Irene had streaks of orange, green, and blue on her arms, legs, and face after a wild night of bingo. She said, “Shark wasn’t even going to get on the bus with me this morning until I cleaned my face. I asked Wolf if he had a face cloth, but he didn’t. I wiped it with some wet toilet paper, but I only managed to smear the smudges; now it looks like I’ve been in a fight.”

“What time is it, Dennis? I have to see my doctor at three o’clock. Shark’s gone to get his prescription filled. I hope he’s not late coming back.”

“Do you have far to go?”

“No, just to Parkdale. It’s in the same building where I worked for the accountants and lawyers. I always wave at them as I’m going by their office. One of my cancers is acting up. I’ve had cancer twice. I only have half a nipple on my right side.”

Joy was sitting on her backpack, looking at her ankles. “I haven’t shaved my legs in a while. Do I look concerned?”

“I’m native,” said Irene, “I’ve got nothing to shave. I haven’t had sex for six and a half years, so I don’t even bother trimming.”

“I’m a half native,” said Joy, “so I don’t have much to worry about, just a bit of stubble. I don’t have sex very often, but I still trim, just for personal hygiene and common decency.”

I wasn’t quite sure if Serge was awake, but I went over and sat beside him. He raised his head and shook my hand.

I asked, “How was your weekend, Serge?”

“It was okay. I’ve been sleeping behind the Best Western Hotel. It’s quiet, nobody is opening and closing the door, nobody is shitting on the floor. I was drinking outside with a friend of mine at four-thirty this morning. When Tim Horton’s opened at six we went there for coffee.”

“You must be tired,” I said.

“No.” Shortly after, he nodded off.

“Has anyone seen Hippo today?” I asked.

“Yeah, he was by earlier. I sent him on a run. He came back and kept wanting to drink from my bottle, so I told him he’d better do some panning and get his own. He seemed fine. He wasn’t puking blood like he was Friday. He wanted to get drunk, so I guess his stomach wasn’t bothering him.

“I haven’t had a drink for two days, but today I’m going to get drunk. I wish I could drink beer. Since my kidney trouble, I can’t even stand the smell of it, but at least it would make me belch. This sherry is sitting in my stomach like a rock.”

“Would you like some vodka?” asked Irene.

“No, I wouldn’t like some vodka, it would make me crazy.

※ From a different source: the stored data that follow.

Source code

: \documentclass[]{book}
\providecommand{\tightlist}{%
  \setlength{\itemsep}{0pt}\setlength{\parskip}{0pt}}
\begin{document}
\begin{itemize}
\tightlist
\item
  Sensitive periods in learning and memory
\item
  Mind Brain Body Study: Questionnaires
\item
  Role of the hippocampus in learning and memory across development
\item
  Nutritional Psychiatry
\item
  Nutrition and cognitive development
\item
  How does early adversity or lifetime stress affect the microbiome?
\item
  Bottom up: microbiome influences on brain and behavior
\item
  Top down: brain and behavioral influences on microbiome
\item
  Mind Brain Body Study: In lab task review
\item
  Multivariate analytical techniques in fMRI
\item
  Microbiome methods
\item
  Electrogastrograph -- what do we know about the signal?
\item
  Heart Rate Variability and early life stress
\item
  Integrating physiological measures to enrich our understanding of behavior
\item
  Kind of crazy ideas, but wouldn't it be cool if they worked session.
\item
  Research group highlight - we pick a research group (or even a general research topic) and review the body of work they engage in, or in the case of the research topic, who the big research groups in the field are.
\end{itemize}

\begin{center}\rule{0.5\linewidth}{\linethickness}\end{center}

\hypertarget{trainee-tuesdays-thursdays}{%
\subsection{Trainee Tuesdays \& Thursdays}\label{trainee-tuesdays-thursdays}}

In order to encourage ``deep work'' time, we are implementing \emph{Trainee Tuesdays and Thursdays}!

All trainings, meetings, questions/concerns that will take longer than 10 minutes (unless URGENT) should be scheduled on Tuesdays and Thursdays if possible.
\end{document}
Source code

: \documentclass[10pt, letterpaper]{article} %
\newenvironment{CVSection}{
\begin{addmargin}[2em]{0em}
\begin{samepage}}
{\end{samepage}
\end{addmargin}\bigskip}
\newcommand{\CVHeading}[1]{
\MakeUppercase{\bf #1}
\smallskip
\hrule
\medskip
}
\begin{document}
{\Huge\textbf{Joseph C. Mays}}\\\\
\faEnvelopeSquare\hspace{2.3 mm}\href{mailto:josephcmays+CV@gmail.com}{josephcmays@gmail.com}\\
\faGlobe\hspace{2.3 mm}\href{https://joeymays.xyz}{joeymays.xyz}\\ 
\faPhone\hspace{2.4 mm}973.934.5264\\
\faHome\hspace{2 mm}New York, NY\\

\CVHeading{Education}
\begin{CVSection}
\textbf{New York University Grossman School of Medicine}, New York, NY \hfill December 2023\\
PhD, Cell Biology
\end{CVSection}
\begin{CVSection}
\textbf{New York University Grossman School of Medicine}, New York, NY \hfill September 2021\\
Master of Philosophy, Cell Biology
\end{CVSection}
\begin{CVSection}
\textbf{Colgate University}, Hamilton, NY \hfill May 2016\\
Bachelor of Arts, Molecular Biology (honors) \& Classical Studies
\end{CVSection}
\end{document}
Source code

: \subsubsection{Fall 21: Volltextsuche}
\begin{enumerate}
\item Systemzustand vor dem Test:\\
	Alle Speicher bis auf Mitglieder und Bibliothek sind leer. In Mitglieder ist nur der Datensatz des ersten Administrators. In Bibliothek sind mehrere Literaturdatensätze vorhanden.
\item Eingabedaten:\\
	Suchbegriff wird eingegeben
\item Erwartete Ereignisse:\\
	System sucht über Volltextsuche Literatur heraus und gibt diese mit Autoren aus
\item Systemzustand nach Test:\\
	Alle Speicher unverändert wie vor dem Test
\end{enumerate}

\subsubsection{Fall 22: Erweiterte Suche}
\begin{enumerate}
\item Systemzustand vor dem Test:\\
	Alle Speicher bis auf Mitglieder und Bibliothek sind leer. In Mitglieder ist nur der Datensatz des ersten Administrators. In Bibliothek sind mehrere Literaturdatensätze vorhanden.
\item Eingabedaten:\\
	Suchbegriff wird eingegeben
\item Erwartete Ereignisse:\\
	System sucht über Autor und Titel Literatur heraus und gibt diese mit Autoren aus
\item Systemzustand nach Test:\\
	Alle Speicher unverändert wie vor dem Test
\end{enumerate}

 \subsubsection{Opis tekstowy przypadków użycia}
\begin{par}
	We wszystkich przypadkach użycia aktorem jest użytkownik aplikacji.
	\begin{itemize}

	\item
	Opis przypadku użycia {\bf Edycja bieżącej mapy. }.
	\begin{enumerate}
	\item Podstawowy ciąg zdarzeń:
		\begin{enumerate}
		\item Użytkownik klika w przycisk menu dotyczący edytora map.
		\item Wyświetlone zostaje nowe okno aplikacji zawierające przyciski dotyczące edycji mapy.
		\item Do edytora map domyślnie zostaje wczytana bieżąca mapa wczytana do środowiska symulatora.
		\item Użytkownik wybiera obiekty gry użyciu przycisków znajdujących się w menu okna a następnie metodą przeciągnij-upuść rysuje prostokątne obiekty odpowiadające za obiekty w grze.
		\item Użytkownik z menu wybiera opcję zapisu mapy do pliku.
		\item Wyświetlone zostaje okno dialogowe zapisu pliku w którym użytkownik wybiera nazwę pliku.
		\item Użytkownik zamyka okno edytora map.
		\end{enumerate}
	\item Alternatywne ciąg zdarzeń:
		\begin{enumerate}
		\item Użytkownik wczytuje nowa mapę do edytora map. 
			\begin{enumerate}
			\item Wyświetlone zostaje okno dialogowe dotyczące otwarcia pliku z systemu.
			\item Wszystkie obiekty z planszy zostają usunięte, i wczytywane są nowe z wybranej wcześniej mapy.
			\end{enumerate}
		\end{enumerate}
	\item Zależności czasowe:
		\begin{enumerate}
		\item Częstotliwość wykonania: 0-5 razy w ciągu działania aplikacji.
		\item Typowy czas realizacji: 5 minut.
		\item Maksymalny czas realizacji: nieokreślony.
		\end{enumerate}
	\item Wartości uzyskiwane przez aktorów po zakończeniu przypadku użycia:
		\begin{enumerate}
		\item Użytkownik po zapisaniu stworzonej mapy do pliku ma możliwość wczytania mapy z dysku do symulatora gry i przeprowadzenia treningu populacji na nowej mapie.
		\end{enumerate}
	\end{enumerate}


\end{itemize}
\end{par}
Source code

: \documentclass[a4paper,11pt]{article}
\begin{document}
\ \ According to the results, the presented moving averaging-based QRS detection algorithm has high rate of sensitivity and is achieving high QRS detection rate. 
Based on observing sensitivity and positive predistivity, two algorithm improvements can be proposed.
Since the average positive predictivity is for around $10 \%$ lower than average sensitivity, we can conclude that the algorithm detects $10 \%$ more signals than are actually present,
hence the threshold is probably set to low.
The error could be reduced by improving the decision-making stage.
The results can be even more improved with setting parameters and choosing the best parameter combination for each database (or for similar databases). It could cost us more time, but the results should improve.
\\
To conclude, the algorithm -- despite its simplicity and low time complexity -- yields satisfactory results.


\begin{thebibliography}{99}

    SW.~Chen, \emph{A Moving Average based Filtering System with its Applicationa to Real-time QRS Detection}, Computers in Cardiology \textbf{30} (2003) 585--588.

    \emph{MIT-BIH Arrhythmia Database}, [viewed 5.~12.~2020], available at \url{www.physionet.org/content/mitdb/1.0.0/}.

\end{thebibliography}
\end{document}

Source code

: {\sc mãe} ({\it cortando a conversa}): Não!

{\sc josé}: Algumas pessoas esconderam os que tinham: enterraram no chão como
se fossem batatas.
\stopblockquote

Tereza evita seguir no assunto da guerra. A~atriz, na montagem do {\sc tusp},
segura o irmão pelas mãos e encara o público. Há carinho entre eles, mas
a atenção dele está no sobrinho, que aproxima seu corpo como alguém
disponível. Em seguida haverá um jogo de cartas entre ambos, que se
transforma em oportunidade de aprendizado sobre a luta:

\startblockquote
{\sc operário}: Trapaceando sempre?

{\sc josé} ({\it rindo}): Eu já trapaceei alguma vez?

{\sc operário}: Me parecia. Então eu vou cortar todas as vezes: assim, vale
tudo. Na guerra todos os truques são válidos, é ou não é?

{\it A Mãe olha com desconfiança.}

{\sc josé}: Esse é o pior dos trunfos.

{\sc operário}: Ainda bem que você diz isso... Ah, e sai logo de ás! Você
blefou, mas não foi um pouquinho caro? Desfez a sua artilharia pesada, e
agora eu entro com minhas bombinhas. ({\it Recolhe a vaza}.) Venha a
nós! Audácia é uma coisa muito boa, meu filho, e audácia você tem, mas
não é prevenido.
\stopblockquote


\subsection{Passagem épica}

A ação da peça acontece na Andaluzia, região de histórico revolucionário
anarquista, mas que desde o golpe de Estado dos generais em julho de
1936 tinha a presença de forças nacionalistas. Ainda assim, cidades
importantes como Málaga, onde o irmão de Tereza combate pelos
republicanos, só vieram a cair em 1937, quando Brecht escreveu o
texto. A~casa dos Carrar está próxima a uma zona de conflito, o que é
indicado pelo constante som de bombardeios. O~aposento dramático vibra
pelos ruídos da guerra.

“Wolf isn’t here today because Weasel kicked in his door. He’s at home guarding his stuff. That’s really ignorant of Weasel. It’s Wolf’s place, not his. The man is kind enough to let him stay there, and that’s the way he repays him. Weasel is really something else.”

The rain started, slowly at first. We moved under the trees, then it started to pour. The trees were no protection at all. Little Jake and Jacques left to take cover under the overpass. Irene put up her umbrella. Joy put on Bearded Bruce’s raincoat. “Bruce’s in prison, he doesn’t need this, but I do. He signed himself in. He got a hundred and eighty days for two counts of trying to sell crack to an undercover cop. If it was me, I would have gotten years. Once he does his time and pays his fines he’ll be in the clear. That’s better than trying to run.”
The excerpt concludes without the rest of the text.